Produced by Free 90 Media (Lights Out with David Spade), The Netflix Afterparty is a first-of-its-kind weekly comedy panel show where comedians, casts, & creators come to chat about the streaming giant’s buzziest shows & films.
The show is just the latest in a long line of projects starring and/or produced by Spade. David Spade is a Hollywood survivor. Known for his sarcastic wit, he has managed to flourish in the difficult world of comedy and accumulate an impressive net worth.
Born in Birmingham, Michigan, Spade’s family moved to Scottsdale, Arizona when Spade was four years old, and his parents divorced soon after. Spade and his two brothers were raised by a single mom after their parent’s divorce.
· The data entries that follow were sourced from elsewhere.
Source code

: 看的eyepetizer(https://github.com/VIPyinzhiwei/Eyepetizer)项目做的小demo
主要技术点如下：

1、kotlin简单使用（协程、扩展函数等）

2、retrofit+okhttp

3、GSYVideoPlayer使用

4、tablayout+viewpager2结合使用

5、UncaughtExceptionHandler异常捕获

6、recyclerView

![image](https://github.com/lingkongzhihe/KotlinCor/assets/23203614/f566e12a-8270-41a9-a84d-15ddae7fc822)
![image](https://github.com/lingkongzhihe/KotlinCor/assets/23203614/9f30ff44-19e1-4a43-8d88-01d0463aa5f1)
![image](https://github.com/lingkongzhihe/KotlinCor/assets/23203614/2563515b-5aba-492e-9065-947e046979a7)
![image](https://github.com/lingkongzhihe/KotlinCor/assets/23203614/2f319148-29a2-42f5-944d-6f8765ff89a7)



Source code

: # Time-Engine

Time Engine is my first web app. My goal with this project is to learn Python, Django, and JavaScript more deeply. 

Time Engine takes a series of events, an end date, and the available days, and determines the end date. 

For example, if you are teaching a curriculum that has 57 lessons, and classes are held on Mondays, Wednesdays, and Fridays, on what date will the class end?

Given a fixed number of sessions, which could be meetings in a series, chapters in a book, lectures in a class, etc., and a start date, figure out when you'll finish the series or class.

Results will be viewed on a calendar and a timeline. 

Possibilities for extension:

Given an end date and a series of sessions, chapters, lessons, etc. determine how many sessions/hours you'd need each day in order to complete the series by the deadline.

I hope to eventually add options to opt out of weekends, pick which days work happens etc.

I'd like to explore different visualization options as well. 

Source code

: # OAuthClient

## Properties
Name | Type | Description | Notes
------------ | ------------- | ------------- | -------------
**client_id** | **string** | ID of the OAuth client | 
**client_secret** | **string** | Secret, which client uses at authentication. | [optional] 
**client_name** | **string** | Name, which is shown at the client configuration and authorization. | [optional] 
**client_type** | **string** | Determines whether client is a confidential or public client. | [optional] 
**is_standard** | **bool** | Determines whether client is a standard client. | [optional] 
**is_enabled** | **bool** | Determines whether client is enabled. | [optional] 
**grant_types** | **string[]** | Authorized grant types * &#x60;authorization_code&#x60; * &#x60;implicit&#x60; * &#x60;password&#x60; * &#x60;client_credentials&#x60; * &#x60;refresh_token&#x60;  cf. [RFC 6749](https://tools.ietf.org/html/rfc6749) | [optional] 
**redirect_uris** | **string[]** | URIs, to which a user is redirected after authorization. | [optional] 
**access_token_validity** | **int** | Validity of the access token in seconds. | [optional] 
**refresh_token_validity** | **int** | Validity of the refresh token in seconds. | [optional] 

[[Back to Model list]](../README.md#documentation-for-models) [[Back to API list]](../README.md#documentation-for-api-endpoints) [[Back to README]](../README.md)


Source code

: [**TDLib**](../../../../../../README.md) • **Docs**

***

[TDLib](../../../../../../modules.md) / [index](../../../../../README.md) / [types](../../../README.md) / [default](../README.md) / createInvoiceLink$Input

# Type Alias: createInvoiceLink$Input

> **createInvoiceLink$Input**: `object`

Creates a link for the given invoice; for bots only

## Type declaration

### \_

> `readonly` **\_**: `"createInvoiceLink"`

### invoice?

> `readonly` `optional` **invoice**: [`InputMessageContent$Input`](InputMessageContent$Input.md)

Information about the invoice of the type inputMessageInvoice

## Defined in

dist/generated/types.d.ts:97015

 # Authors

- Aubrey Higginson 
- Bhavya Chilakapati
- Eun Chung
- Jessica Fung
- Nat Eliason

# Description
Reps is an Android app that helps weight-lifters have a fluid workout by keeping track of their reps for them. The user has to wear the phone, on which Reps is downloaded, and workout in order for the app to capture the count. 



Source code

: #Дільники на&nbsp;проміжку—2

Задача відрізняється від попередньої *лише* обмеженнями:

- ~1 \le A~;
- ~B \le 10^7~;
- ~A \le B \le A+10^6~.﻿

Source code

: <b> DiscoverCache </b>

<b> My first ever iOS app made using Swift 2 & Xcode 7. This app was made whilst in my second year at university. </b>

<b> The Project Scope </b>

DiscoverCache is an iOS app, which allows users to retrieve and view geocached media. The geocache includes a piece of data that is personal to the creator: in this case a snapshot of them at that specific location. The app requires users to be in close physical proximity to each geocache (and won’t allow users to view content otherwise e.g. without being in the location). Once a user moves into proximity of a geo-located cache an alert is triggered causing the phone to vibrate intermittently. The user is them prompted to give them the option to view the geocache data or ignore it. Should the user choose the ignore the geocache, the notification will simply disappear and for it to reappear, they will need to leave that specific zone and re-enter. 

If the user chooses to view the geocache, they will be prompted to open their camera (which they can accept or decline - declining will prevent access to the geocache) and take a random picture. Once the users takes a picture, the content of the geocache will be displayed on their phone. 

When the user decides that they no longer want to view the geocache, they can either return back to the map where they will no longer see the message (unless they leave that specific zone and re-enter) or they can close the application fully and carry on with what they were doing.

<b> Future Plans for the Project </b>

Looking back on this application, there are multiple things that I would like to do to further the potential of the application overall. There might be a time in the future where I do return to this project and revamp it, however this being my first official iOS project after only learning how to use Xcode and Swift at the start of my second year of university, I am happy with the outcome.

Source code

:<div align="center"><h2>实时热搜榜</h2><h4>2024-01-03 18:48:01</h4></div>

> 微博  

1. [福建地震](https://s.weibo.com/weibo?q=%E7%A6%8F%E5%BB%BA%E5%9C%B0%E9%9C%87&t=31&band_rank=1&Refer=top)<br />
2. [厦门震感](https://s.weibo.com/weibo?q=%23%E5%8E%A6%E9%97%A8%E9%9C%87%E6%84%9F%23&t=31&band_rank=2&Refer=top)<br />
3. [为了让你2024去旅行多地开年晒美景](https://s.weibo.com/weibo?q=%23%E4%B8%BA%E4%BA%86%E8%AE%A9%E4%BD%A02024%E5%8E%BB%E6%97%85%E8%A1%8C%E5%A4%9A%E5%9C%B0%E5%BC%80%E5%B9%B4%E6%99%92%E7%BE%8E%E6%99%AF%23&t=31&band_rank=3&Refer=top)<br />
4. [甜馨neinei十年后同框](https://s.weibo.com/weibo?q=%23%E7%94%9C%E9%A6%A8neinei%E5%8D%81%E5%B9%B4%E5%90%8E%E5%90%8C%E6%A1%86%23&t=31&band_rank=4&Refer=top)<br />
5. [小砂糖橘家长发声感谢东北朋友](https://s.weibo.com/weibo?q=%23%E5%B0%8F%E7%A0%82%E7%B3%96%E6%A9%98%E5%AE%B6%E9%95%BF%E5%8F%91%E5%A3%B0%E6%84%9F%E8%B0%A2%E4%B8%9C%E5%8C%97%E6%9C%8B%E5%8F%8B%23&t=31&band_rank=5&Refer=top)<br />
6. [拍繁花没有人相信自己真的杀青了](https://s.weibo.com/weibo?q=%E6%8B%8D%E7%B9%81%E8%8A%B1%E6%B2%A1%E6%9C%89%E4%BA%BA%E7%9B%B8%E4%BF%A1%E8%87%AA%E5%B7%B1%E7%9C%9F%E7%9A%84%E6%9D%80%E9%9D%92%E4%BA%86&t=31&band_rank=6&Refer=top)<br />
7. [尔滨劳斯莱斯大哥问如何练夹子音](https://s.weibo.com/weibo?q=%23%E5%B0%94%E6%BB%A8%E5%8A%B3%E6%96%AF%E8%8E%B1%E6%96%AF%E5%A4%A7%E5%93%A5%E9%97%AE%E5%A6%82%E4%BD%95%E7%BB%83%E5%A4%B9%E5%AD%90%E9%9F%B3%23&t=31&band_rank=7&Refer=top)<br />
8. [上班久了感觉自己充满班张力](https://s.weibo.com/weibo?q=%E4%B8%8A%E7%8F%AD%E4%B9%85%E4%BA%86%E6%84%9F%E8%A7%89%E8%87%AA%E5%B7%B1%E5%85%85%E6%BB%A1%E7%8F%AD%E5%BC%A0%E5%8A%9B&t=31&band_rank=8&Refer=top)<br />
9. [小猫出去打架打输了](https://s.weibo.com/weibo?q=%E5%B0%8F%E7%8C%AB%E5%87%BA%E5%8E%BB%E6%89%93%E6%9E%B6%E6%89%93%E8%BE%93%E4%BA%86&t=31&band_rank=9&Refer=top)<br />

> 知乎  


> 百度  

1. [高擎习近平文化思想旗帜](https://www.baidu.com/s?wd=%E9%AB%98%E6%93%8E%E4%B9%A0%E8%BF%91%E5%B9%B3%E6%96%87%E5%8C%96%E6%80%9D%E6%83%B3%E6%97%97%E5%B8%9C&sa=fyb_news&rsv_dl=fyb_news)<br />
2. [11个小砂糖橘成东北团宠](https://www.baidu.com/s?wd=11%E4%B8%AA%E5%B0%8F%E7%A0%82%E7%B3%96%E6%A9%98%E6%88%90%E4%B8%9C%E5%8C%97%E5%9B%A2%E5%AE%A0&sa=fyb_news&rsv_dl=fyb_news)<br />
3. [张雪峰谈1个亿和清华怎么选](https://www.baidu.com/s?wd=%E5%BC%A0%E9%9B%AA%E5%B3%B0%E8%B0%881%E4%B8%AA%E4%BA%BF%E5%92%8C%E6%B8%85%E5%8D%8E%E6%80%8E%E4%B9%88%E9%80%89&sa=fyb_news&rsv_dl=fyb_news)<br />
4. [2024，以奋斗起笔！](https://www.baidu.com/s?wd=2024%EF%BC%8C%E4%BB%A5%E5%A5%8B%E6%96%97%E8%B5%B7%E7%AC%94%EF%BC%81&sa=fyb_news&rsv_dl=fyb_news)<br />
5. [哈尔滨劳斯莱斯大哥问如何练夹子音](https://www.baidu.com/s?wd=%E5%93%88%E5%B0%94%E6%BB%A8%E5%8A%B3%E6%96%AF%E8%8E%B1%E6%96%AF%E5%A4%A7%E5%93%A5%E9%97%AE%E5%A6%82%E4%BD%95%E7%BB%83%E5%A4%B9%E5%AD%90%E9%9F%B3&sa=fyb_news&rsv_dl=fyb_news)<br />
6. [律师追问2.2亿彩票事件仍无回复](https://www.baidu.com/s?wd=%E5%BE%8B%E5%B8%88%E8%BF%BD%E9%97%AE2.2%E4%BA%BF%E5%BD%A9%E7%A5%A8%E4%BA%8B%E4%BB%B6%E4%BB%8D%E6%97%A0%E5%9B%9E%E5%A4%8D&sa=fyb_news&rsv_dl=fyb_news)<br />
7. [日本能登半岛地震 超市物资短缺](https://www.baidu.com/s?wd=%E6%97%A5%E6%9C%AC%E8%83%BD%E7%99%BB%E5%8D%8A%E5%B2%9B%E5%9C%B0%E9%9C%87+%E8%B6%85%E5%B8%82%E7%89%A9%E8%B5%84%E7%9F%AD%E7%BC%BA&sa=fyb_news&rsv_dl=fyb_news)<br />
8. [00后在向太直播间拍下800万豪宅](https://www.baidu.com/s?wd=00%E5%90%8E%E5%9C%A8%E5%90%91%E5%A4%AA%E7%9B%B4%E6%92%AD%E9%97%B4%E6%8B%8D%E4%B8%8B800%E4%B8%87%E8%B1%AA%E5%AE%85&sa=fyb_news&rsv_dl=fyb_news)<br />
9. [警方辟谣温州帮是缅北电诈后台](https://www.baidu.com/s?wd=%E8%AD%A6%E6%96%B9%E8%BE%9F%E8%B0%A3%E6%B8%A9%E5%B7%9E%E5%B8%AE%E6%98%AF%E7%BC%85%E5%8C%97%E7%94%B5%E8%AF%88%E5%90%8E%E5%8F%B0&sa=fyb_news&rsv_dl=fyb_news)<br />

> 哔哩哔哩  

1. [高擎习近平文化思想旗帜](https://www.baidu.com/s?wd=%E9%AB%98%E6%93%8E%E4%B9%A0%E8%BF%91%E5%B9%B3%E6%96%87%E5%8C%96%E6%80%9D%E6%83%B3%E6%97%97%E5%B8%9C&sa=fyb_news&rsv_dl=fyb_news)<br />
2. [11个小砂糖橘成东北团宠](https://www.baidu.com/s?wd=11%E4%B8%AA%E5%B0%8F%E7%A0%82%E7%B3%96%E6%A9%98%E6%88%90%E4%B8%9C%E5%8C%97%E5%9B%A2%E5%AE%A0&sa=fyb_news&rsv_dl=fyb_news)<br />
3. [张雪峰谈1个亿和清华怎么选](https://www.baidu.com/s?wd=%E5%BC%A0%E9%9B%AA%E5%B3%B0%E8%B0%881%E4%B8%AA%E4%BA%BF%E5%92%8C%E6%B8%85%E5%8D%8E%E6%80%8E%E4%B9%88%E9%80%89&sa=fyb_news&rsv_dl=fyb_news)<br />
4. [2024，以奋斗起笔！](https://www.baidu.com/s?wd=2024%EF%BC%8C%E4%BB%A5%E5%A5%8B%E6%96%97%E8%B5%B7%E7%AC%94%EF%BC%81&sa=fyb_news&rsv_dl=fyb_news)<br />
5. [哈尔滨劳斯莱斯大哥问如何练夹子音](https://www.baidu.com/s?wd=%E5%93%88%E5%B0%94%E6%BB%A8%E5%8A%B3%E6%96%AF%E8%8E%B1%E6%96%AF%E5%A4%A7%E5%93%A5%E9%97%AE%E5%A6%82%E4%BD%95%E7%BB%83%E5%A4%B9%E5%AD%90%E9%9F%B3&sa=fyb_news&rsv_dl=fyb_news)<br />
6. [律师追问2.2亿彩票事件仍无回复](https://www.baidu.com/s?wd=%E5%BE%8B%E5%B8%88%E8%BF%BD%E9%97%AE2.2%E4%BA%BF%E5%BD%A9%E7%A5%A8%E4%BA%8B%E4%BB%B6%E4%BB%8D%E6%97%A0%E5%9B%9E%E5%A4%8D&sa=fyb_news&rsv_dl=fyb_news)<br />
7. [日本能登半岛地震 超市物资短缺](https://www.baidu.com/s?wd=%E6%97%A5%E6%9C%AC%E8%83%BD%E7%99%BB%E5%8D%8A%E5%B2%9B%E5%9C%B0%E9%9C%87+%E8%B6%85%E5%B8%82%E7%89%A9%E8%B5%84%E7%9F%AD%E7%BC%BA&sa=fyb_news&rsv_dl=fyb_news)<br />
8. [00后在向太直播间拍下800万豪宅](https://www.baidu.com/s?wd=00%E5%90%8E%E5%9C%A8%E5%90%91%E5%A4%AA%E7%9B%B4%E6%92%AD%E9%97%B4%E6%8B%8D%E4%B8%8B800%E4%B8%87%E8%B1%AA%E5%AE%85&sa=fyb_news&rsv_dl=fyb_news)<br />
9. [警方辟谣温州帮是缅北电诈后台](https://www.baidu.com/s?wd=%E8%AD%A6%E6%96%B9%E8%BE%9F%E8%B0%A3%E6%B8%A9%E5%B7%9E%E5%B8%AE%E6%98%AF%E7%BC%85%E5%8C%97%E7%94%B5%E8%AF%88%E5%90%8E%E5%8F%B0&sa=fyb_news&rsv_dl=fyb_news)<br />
Although things were tight financially, Spade was still able to attend Scottsdale Community College & Arizona State University, where he received a degree in business.
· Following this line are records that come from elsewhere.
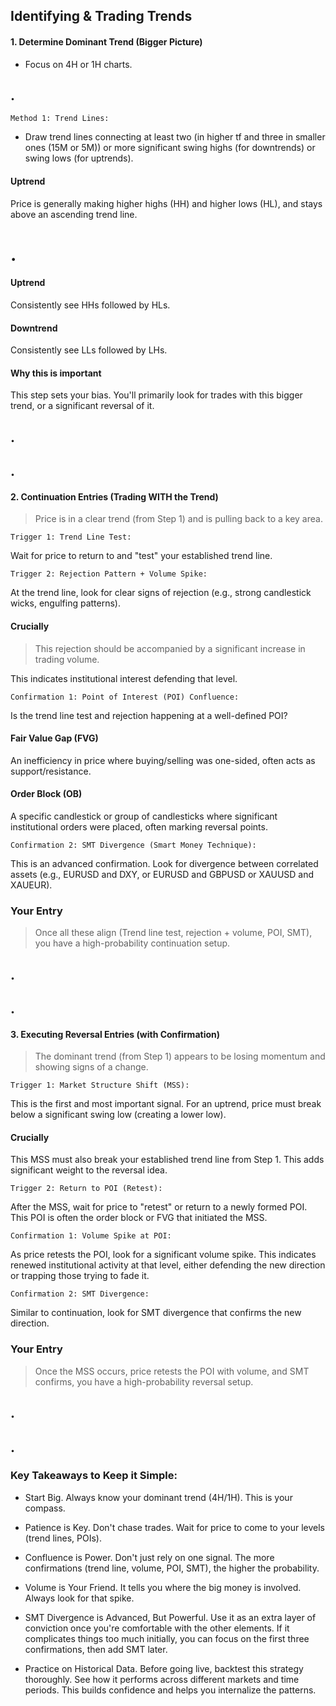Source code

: ## Identifying & Trading Trends

#### 1. Determine Dominant Trend (Bigger Picture)

- Focus on 4H or 1H charts.

## .
`Method 1: Trend Lines:`
- Draw trend lines connecting at least two (in higher tf and three in smaller ones (15M or 5M)) or more significant swing highs (for downtrends) or swing lows (for uptrends).

#### Uptrend
Price is generally making higher highs (HH) and higher lows (HL), and stays above an ascending trend line.



# .


#### Uptrend
Consistently see HHs followed by HLs.

#### Downtrend
Consistently see LLs followed by LHs.

#### Why this is important
This step sets your bias. You'll primarily look for trades with this bigger trend, or a significant reversal of it.

## .
## .
#### 2. Continuation Entries (Trading WITH the Trend)
> Price is in a clear trend (from Step 1) and is pulling back to a key area.

`Trigger 1: Trend Line Test:`

Wait for price to return to and "test" your established trend line.

`Trigger 2: Rejection Pattern + Volume Spike:`

At the trend line, look for clear signs of rejection (e.g., strong candlestick wicks, engulfing patterns).

#### Crucially
> This rejection should be accompanied by a significant increase in trading volume.

This indicates institutional interest defending that level.

`Confirmation 1: Point of Interest (POI) Confluence:`

Is the trend line test and rejection happening at a well-defined POI?

#### Fair Value Gap (FVG)
An inefficiency in price where buying/selling was one-sided, often acts as support/resistance.

#### Order Block (OB)
A specific candlestick or group of candlesticks where significant institutional orders were placed, often marking reversal points.

`Confirmation 2: SMT Divergence (Smart Money Technique):`

This is an advanced confirmation. Look for divergence between correlated assets (e.g., EURUSD and DXY, or EURUSD and GBPUSD or XAUUSD and XAUEUR).

### Your Entry
> Once all these align (Trend line test, rejection + volume, POI, SMT), you have a high-probability continuation setup.

## .
## .
#### 3. Executing Reversal Entries (with Confirmation)
> The dominant trend (from Step 1) appears to be losing momentum and showing signs of a change.

`Trigger 1: Market Structure Shift (MSS):`

This is the first and most important signal. For an uptrend, price must break below a significant swing low (creating a lower low).

#### Crucially
This MSS must also break your established trend line from Step 1. This adds significant weight to the reversal idea.

`Trigger 2: Return to POI (Retest):`

After the MSS, wait for price to "retest" or return to a newly formed POI. This POI is often the order block or FVG that initiated the MSS.

`Confirmation 1: Volume Spike at POI:`

As price retests the POI, look for a significant volume spike. This indicates renewed institutional activity at that level, either defending the new direction or trapping those trying to fade it.

`Confirmation 2: SMT Divergence:`

Similar to continuation, look for SMT divergence that confirms the new direction.

### Your Entry
> Once the MSS occurs, price retests the POI with volume, and SMT confirms, you have a high-probability reversal setup.

## .
## .
### Key Takeaways to Keep it Simple:

- Start Big. Always know your dominant trend (4H/1H). This is your compass.

- Patience is Key. Don't chase trades. Wait for price to come to your levels (trend lines, POIs).

- Confluence is Power. Don't just rely on one signal. The more confirmations (trend line, volume, POI, SMT), the higher the probability.

- Volume is Your Friend. It tells you where the big money is involved. Always look for that spike.

- SMT Divergence is Advanced, But Powerful. Use it as an extra layer of conviction once you're comfortable with the other elements. If it complicates things too much initially, you can focus on the first three confirmations, then add SMT later.

- Practice on Historical Data. Before going live, backtest this strategy thoroughly. See how it performs across different markets and time periods. This builds confidence and helps you internalize the patterns.
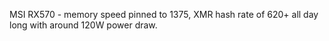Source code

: MSI RX570 - memory speed pinned to 1375, XMR hash rate of 620+ all day long with around 120W power draw.
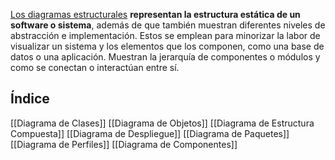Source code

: [Los diagramas estructurales](https://support.office.com/en-us/article/create-a-uml-static-structure-diagram-bb11b3df-8830-4e31-a437-332585da7ce8) **representan la estructura estática de un software o sistema**, además de que también muestran diferentes niveles de abstracción e implementación. Estos se emplean para minorizar la labor de visualizar un sistema y los elementos que los componen, como una base de datos o una aplicación. Muestran la jerarquía de componentes o módulos y como se conectan o interactúan entre sí. 

## Índice
[[Diagrama de Clases]]
[[Diagrama de Objetos]]
[[Diagrama de Estructura Compuesta]]
[[Diagrama de Despliegue]]
[[Diagrama de Paquetes]]
[[Diagrama de Perfiles]]
[[Diagrama de Componentes]]

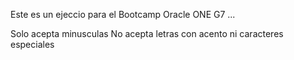 Este es un ejeccio para el Bootcamp Oracle ONE G7
...

Solo acepta minusculas
No acepta letras con acento ni caracteres especiales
It was at Arizona State where Spade performed in a sketch comedy show called Farce Side Comedy hour. He also did stand-up throughout college at Greasy Tony’s Pizza in Tempe, AZ.
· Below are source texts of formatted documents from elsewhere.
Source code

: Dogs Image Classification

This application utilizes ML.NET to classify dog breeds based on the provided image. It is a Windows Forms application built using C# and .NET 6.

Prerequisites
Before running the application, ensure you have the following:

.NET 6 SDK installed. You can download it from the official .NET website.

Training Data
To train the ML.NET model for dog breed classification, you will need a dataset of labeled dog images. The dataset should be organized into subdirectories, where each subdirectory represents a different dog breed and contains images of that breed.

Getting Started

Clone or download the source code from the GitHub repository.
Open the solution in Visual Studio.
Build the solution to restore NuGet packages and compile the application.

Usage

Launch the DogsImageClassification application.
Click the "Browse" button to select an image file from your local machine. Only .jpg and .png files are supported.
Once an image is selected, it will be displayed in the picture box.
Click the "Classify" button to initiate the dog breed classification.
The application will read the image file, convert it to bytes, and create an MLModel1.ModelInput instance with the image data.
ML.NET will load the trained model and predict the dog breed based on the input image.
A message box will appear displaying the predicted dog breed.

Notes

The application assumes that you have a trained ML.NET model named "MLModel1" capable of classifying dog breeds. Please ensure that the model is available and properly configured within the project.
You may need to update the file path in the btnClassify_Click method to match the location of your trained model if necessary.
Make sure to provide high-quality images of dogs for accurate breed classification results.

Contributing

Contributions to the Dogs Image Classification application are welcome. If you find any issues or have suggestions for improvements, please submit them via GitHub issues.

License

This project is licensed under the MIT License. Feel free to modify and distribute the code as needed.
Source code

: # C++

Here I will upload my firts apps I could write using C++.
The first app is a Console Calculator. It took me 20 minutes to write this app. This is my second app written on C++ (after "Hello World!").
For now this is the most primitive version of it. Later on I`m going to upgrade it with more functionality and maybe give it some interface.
Spade moved to Los Angeles where he continued doing stand up. He got his big break and first net worth bump when fellow comedian Dennis Miller helped Spade get a job on Saturday Night Live in 1989. He started out as a writer and then made his way to cast member. His undeniable sarcastic style of humor made many of his sketches instant classics, especially when paired with fellow cast member & friend Chris Farley.
The Farley days
Farley & Spade had such great chemistry together doing recurring sketches like “Gap Girls” & “Matt Foley” that SNL producer Lorne Michaels got the idea to pair the two together on the big screen. And with that, Michaels dreamed up and produced Tommy Boy in 1995, with Farley playing the role of the lovable irresponsible goofball and Spade serving as the “straight man”.
In 1996 the Spade & Farley teamed up again for Black Sheep. While not critically acclaimed, the films became box office hits and cult classics among SNL fans. Farley’s death from a drug overdose in 1997 devastated Spade so much he could not attend the funeral, sparking rumors of a feud between them. However, Spade stated in multiple interviews that it was too much for him to handle seeing his close friend “in a box”.
Hanging his sitcom shingle
Never idle, in 1997 Spade continued to increase his net worth landing a role on the NBC office comedy Just Shoot Me, which ran until 2003. Around the same time, he was doing voice work for Beavis & Butthead and producing his own television series, Sammy.
In 2004, following the death of John Ritter, Spade joined the cast of 8 Simple Rules for the show’s final season. Beginning in 2005, he hosted Comedy Central’s The Showbiz Show With David Spade for three seasons, in which he poked fun at Hollywood & celebrities in a throwback to his “Hollywood Minute” sketch on Saturday Night Live.
Spade’s next big TV role and net worth boost was Rules of Engagement from 2007 – 2013, a role that paid him $150,000 per episode.
Outside of television roles, Spade has had a brief but impressive film career. Premiering in 2000, Disney’s Emperor’s New Groove was an animated buddy comedy starring David Spade as a talking Llama/Emperor Kuzco & John Goodman as llama farmer Pacha trying to save his home. The film was a classic for its slapstick humor and one-liners adding to Spade’s net worth.
Along with Black Sheep & Tommy Boy, Spade played the starring role in the 2001 comedy film Joe Dirt & Joe Dirt 2: Beautiful Loser, both of which he co-wrote with Fred Wolf.
Spade also played a starring role in 2003’s Dickie Roberts: Former Child Star, again co-written with Wolf and produced by former fellow Saturday Night Live cast member Adam Sandler. Sandler also produced major box office hits including 2010 Grown Ups & Grown Ups 2 in 2013, with Spade in a leading role.
Real estate holdings
David Spade has owned a number of extremely impressive houses in Los Angeles over the years. In 2013 he sold a house in Malibu for $10.3 million. The buyer was Netflix content honcho Ted Sardanos. His home in Beverly Hills, which he bought in 2001 for $4 million, is reportedly worth more than $20 million. In April 2020 he paid $2.3 million for a somewhat modest home in West Hollywood, California.
As of 2021, David Spade’s net worth is $60 million.